I first qualified as a registered nurse, specialising in Burns and Plastics - and then gained a BSc in Advanced Professional Practice.I also worked in Intensive Care. I then left the NHS to temporarily run our family-owned Nursing Home. But, three decades on, and despite the terrible experiences that I mention above, I am still there, as Managing Director/Registered Manager.

Responding to fear and anxiety generated by the media, poor guidance from Government and lack of research evidence on managing the Coronavirus, we decided to set up a local WhatsApp group co-facilitated by Professor Adam Gordon, a Consultant Geriatrician with a specialist interest in care homes to tap into each other’s experience and expertise. The App went live on 17 March 2020 and within 2 weeks grew to include 230 participants from all over the UK.

Through this App, we shared information to help other Care Home and Home Care teams to plan strategies/care pathways for their residents and clients. In particular, we tried to support care providers and staff, who had no clinically qualified staff on site to manage this life-threatening virus. Good job, as NHS Teams meant to be supporting step-up, step-down, intermediate care, and community nursing stopped coming; leaving us feeling even more isolated and ignored than ever before.

"Everyone was scared"

Walking away was not an option for us. I contracted COVID-19 and began self-isolation on Saturday 21 March 2020. Despite feeling dreadful I was up each morning by 06.00 hours, sat at my home office desk answering emails, reading guidance and writing Covid-19 protocols, with my phone to my ear talking to other social care nurses, who were also trying to make sense of what was happening. Everyone was scared and no-one was clear on what to do.

By Easter weekend I was at rock bottom, feeling generally unsupported by NHS and LA colleagues, guilty for not being directly with my team, weak from two weeks of Covid-19 symptoms, tired from working day and night shifts following self-isolation, and grieving the loss of nine residents. I decided to speak to the Media.

I wanted to highlight several issues:

  • Large numbers of frail older people dying in Care Homes and not being included in Government death figures
  • Difficulties and anxieties about sourcing appropriate PPE
  • Staff feeling alone and deserted by NHS colleagues
  • Being expected to work outside of usual scope of practice (e.g. residential care home staff being asked to verify deaths and complete advance care plans without any training)
  • Battling alone without Government and public acknowledgement
  • Dealing with understandably anxious relatives.

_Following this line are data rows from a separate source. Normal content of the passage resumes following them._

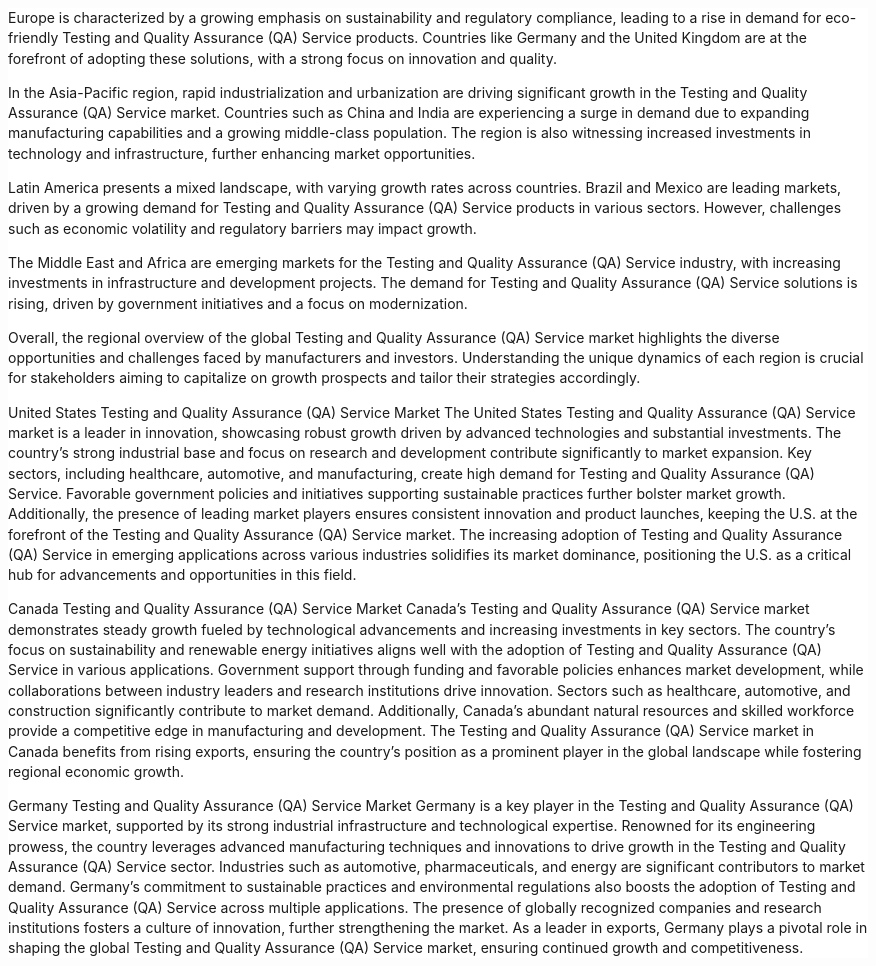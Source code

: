 Europe is characterized by a growing emphasis on sustainability and regulatory compliance, leading to a rise in demand for eco-friendly Testing and Quality Assurance (QA) Service products. Countries like Germany and the United Kingdom are at the forefront of adopting these solutions, with a strong focus on innovation and quality.

In the Asia-Pacific region, rapid industrialization and urbanization are driving significant growth in the Testing and Quality Assurance (QA) Service market. Countries such as China and India are experiencing a surge in demand due to expanding manufacturing capabilities and a growing middle-class population. The region is also witnessing increased investments in technology and infrastructure, further enhancing market opportunities.

Latin America presents a mixed landscape, with varying growth rates across countries. Brazil and Mexico are leading markets, driven by a growing demand for Testing and Quality Assurance (QA) Service products in various sectors. However, challenges such as economic volatility and regulatory barriers may impact growth.

The Middle East and Africa are emerging markets for the Testing and Quality Assurance (QA) Service industry, with increasing investments in infrastructure and development projects. The demand for Testing and Quality Assurance (QA) Service solutions is rising, driven by government initiatives and a focus on modernization.

Overall, the regional overview of the global Testing and Quality Assurance (QA) Service market highlights the diverse opportunities and challenges faced by manufacturers and investors. Understanding the unique dynamics of each region is crucial for stakeholders aiming to capitalize on growth prospects and tailor their strategies accordingly.

United States Testing and Quality Assurance (QA) Service Market
The United States Testing and Quality Assurance (QA) Service market is a leader in innovation, showcasing robust growth driven by advanced technologies and substantial investments. The country’s strong industrial base and focus on research and development contribute significantly to market expansion. Key sectors, including healthcare, automotive, and manufacturing, create high demand for Testing and Quality Assurance (QA) Service. Favorable government policies and initiatives supporting sustainable practices further bolster market growth. Additionally, the presence of leading market players ensures consistent innovation and product launches, keeping the U.S. at the forefront of the Testing and Quality Assurance (QA) Service market. The increasing adoption of Testing and Quality Assurance (QA) Service in emerging applications across various industries solidifies its market dominance, positioning the U.S. as a critical hub for advancements and opportunities in this field.

Canada Testing and Quality Assurance (QA) Service Market
Canada’s Testing and Quality Assurance (QA) Service market demonstrates steady growth fueled by technological advancements and increasing investments in key sectors. The country’s focus on sustainability and renewable energy initiatives aligns well with the adoption of Testing and Quality Assurance (QA) Service in various applications. Government support through funding and favorable policies enhances market development, while collaborations between industry leaders and research institutions drive innovation. Sectors such as healthcare, automotive, and construction significantly contribute to market demand. Additionally, Canada’s abundant natural resources and skilled workforce provide a competitive edge in manufacturing and development. The Testing and Quality Assurance (QA) Service market in Canada benefits from rising exports, ensuring the country’s position as a prominent player in the global landscape while fostering regional economic growth.

Germany Testing and Quality Assurance (QA) Service Market
Germany is a key player in the Testing and Quality Assurance (QA) Service market, supported by its strong industrial infrastructure and technological expertise. Renowned for its engineering prowess, the country leverages advanced manufacturing techniques and innovations to drive growth in the Testing and Quality Assurance (QA) Service sector. Industries such as automotive, pharmaceuticals, and energy are significant contributors to market demand. Germany’s commitment to sustainable practices and environmental regulations also boosts the adoption of Testing and Quality Assurance (QA) Service across multiple applications. The presence of globally recognized companies and research institutions fosters a culture of innovation, further strengthening the market. As a leader in exports, Germany plays a pivotal role in shaping the global Testing and Quality Assurance (QA) Service market, ensuring continued growth and competitiveness.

Through speaking to the media, we gained much support. Donations of PPE, hand- made masks and washable cloth bags, scrubs, toiletries, sweets, cakes and even a buffet were donated. These gifts boosted my team’s morale and brought smiles to our faces. The emotional highs and lows were often too much. I would find myself breaking down in floods of tears. My fears about the financial viability of my CQC rated ‘outstanding’ care home were immense. At one stage, we had 13 empty beds, lost income of £60K per month yet a full complement of staff to pay. Our bank account was overdrawn £50k and I was petrified that I was going to make our 41 residents homeless, our 142 staff jobless, and my own family homeless too.

It is now a number of weeks since all this madness started.

Presently, my team and I continue to do the best we can for one another and for those in our care. I feel a sense of numbness and my resilience is frayed. I have a fragility that I have never experienced before, and I am not sure I know what this means.

Professor Julienne Meyer CBE, Professor Emeritus of Nursing: Care for Older People and Co-founder My Home Life at City, University of London, adds:

Anita’s story shows that immediate local business and financial advice is urgently needed for care homes at risk of closure; from experts who understand the independent sector, together with a feedback loop to Government. Perhaps now is the time for Government to build on the learning from COVID-19 and create a new system of health and social care for frail older people that is fit for purpose. Let’s be in this for the long haul; working in better partnership, nationally and locally, to give older people what they truly deserve.